Diese beiden Karten sprechen eigentlich für sich selbst. Dennoch haben sie aber nur einen begrenzten Aussagewert. Diese Art von Karten hat einen methodischen Nachteil, sie ist schwellenabhängig. Was ist damit gemeint? Wir verwenden hier fixe Schwellen, um die Veränderung darstellen zu können. Die Veränderungen innerhalb der Schwellen werden damit aber ausgeblendet. Wir könnten natürlich eine größere Zahl von Schwellen verwenden, aber es gibt noch eine bessere Methode, nämlich Diagramme, in denen gar keine Schwellen vorkommen.

Dieses Doppel-Diagramm ist sehr aussagekräftig, zeigt es doch sowohl den Status als auch die Veränderungstrends. Dennoch ist es sinnvoll es mit einem weiteren Diagramm zu ergänzen, das nur die Veränderungen zeigt.

Hier ist klar erkennbar, dass der Strukturwandel weg von der Landwirtschaft im Zeitraum 2000 bis 2017 seine größte Dynamik in Asien, besonders in Ostasien entwickelt hat. Aber erstaunlicher Weise hat sich auch in den Industrieländern der Anteil der Landwirtschaft an den Erwerbstätigen noch einmal deutlich verringert, fast halbiert.

Dies trifft aber nicht mehr für die Länder am absoluten Minimum zu. Zwischen 2010 und 2017 ist der Landwirtschaftsanteil in Ländern wie England, Belgien oder Deutschland nur noch wenig zurückgegangen.
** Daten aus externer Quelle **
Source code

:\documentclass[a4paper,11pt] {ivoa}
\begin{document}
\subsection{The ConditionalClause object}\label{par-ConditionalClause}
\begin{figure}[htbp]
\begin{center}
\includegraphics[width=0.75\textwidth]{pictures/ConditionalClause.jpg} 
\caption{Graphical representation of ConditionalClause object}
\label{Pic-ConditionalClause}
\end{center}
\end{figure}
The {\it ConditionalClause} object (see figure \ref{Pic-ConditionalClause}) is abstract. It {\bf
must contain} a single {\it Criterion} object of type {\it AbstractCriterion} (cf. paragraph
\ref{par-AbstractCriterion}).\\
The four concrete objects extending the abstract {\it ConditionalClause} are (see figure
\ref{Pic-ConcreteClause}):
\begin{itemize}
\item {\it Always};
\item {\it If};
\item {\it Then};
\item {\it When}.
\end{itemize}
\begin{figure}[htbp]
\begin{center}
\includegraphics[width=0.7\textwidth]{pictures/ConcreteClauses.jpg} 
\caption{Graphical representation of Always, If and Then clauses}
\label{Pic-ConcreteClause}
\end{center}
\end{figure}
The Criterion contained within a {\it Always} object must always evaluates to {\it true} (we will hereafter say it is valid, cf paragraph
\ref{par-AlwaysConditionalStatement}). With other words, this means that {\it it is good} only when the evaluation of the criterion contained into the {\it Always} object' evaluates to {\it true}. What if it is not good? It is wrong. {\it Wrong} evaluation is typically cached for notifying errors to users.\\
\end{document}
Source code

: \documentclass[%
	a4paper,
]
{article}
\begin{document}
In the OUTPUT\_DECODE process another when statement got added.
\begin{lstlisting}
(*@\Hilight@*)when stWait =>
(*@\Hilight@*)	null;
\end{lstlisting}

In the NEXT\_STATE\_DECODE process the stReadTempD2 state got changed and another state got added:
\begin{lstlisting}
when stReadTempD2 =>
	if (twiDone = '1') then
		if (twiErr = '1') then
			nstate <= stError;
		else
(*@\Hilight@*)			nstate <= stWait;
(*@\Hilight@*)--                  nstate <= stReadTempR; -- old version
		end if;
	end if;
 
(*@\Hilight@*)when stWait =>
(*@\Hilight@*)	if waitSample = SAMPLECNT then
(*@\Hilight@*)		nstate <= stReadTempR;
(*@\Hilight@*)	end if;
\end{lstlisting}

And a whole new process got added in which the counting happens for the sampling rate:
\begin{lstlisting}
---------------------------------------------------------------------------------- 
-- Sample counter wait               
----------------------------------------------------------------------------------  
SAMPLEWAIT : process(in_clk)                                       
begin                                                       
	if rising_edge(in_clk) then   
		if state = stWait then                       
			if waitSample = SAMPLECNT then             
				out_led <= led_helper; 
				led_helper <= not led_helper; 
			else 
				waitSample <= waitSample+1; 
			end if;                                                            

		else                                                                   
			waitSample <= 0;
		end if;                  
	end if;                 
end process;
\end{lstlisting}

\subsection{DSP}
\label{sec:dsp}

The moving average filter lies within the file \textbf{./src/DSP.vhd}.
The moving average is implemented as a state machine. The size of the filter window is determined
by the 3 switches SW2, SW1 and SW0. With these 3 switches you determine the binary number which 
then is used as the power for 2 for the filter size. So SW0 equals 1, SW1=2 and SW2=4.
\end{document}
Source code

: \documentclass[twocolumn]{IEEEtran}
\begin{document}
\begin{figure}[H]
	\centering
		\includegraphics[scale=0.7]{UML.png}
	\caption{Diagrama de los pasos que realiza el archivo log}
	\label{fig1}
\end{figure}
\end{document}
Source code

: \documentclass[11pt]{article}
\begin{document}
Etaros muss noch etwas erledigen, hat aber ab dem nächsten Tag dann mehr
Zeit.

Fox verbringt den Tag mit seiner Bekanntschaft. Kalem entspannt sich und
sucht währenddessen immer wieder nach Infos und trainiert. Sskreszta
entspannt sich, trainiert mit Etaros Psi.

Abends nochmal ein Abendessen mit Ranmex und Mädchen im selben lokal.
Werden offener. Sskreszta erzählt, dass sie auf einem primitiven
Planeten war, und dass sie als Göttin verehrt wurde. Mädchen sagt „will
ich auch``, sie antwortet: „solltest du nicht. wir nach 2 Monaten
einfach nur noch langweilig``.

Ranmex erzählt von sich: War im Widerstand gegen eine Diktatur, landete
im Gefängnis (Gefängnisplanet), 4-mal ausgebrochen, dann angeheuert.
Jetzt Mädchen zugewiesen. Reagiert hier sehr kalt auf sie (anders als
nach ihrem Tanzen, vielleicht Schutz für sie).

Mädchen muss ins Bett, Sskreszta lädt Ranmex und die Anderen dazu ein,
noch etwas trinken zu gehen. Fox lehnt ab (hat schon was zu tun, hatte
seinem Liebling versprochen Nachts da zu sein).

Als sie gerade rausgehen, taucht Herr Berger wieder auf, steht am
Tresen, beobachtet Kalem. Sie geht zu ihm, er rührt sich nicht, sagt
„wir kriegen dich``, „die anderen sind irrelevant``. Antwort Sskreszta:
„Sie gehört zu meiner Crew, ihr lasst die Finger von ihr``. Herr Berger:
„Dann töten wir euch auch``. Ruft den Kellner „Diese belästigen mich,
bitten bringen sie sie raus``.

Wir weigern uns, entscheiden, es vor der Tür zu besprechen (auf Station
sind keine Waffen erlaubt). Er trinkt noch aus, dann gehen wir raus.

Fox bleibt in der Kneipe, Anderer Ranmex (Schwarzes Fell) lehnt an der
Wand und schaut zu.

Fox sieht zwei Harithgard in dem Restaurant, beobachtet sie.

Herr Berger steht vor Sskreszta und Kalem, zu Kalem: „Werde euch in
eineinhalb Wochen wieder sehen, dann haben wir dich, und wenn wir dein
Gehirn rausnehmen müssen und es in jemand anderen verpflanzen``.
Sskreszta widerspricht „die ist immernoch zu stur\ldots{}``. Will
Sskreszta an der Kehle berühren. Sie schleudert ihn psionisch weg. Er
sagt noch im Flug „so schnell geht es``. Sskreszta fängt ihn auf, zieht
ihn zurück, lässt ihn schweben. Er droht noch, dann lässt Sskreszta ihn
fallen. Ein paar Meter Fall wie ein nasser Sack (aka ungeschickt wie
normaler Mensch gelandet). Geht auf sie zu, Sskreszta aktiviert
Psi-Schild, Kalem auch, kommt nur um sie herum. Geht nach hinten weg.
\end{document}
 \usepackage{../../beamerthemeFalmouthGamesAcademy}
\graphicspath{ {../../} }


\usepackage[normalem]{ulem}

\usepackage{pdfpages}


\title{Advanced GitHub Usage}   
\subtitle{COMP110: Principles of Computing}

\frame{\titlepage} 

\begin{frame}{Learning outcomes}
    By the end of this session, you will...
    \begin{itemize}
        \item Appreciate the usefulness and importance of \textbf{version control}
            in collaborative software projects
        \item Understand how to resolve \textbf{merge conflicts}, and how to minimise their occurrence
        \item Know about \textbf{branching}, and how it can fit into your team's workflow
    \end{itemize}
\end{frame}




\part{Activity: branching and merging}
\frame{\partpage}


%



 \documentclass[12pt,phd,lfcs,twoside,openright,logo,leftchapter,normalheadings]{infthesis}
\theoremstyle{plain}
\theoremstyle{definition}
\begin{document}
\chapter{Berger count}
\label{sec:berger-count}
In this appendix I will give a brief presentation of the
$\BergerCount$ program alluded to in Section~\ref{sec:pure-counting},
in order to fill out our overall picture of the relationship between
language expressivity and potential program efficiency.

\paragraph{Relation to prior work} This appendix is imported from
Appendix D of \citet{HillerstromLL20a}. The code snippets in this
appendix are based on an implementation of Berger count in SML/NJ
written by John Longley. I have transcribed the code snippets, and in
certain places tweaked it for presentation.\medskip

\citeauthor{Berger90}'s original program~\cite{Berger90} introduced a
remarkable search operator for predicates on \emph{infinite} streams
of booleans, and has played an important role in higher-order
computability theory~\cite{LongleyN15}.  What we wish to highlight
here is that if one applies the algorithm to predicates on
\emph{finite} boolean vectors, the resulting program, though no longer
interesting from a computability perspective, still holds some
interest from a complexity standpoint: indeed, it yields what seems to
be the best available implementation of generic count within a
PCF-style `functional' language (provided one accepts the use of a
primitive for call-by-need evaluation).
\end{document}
Ist dies ein Indikator dafür, dass die weitere Mechanisierung und Industrialisierung der  Nahrungsmittelproduktion langsam an ihre Grenzen stößt? Dabei geht es nicht nur um Arbeitskräftereduzierung durch die Automatisierung und Digitalisierung. Nicht weniger wichtig dürfte sein, dass auch die Grenzen der gesellschaftlichen Akzeptanz (insbesondere bei der Massentierhaltung) erreicht werden.